Inspired by the world of indoor-kite flying and stories such as The Snowman and The Red Balloon, Kite is a play without words, with originally composed music, dance, puppetry and of course kites.

From acclaimed theatre company The Wrong Crowd, creators of inventive, playful and compelling new theatre this is a poignant love-song to the wind, freedom and the joy of play.

Wunderkammer. photos © Winfried Reinhardt
There’s a mini-season of micro-theatre with Catalan artists at Tate Modern and Southbank Centre, and magical marionettism from Figurentheater Tübingen at the Barbican February 2-6. A post show discussion will take place February 3.

Titled Wunderkammer, the creative team includes: Puppetry by Alice Therese Gottschalk. Raphael Mürle and Frank Soehnle. Wunderkammer music by Tamar Halperin and Michael Wollny. Custom-written compositions by Bradley Kemp. Choreography by Lisa Thomas. Costumes by Evelyne Meersschaut. Lighting by Christian Glötzner.

Three puppeteers welcome you to a cabinet of curiosities where rare artefacts and familiar objects, the wonderful and the mundane, come together in near-perfect equilibrium.

One by one they mysteriously emerge: a pair of golden hands caresses human hair, long-limbed figures dance and sway, two miniature musicians comically duel it out, and an unfathomable creature floats in air and water.

Demonstrating the allure and magnetism of string marionettes, Frank Soehnle returns to the festival with a company of renowned German puppeteers who visibly orchestrate their strange cast with utmost grace, eliciting the subtlest expressions of movement. Referencing art, science and the natural world through their mystical creations, they all interact and elegantly play to the tempo of an atmospheric score. "Sweet, melancholic and sometimes tongue in cheek, Wunderkammer is a gem of puppet-theatre.

A workshop Things on Strings – a short introduction to the world of string puppets will be led by Frank Soehnle and Alice Therese Gottschalk at the Barbican on Saturday, February 10.

Aaneckxander. Photo by Bart
Aaneckxander by Belgiums Alexander Vantournhout & Bauke Lievens stages a UK premiere of "a tragic autobiography of the body," taking place at Jacksons Lane until January 24. An after show discussion occurs on Saturday, January 23.
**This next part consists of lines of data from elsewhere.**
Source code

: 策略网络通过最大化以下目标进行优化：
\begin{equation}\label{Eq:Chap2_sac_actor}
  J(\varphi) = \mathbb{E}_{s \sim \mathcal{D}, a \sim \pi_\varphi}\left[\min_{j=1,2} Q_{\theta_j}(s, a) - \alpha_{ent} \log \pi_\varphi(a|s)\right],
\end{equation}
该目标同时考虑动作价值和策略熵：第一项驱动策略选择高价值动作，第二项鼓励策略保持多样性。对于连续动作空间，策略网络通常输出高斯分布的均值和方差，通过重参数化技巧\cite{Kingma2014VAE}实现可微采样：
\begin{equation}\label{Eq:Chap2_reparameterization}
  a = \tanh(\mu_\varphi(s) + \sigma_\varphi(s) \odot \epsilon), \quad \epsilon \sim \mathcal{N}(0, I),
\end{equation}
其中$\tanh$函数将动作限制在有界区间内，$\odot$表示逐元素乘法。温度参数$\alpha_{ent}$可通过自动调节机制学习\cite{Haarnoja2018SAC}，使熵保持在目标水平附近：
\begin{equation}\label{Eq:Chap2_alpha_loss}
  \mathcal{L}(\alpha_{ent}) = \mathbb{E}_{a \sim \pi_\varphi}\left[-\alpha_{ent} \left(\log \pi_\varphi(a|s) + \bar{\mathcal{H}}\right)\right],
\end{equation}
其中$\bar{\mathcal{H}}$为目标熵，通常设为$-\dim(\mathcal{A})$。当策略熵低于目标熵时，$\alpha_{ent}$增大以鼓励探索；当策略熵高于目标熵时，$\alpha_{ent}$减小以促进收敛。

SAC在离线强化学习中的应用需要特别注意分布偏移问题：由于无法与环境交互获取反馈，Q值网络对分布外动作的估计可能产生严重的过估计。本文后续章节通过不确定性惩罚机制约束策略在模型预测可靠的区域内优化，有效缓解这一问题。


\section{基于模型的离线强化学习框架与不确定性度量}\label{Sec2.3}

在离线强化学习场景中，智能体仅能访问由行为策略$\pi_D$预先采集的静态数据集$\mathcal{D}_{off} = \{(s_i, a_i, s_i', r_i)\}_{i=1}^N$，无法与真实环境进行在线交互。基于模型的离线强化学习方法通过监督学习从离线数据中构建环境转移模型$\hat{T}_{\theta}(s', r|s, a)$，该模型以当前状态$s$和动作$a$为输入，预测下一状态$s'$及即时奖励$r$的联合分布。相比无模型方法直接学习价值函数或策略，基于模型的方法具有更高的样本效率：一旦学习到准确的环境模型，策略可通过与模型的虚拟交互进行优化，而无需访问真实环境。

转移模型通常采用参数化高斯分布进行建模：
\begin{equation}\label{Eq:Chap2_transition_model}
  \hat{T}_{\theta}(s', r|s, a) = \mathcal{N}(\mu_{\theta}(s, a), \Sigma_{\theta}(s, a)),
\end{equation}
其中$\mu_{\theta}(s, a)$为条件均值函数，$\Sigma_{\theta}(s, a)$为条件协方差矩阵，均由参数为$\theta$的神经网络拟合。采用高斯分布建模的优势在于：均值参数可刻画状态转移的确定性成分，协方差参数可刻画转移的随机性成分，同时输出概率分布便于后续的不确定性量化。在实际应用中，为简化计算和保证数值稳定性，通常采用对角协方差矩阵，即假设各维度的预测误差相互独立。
Aneckxander unfolds in a minimal setting with one acrobatic body, a few carefully selected objects, and music by Arvo Pärt. Balancing on the fine line between tragedy and comedy, Alexander Vantournhout rewrites the autobiography of his own body, from subject to object to matter. It all started when someone told him that his neck was rather long. The result is a raw self-portrait in which the body both exposes itself to and tries to escape from the prying eyes of those looking at it.

The performance contains extensive nudity.

UK contemporary circus leader, Ockham's Razor, premieres its most ambitious creation yet; mask theatre fans get world class fare with Vamos and Familie Floez, while Jakop Ahlbom’s large-scale horror movie hommage guarantees white knuckles and laughter at The Peacock.

The Peacock. Photos © Sanne Peper, Paulina Matusiak Eddy & Wenting
Conceived and Directed by Jakop AhlbomThe Peacock is staged Januaery 25-26 with an after-show discussion on January 25 at Sadler's Wells.

A deserted mansion - a young woman returns to the place of her bleak childhood. No longer able to suppress memories of her cruel parents and strange sister, she is forced to confront the past and some terrible truths!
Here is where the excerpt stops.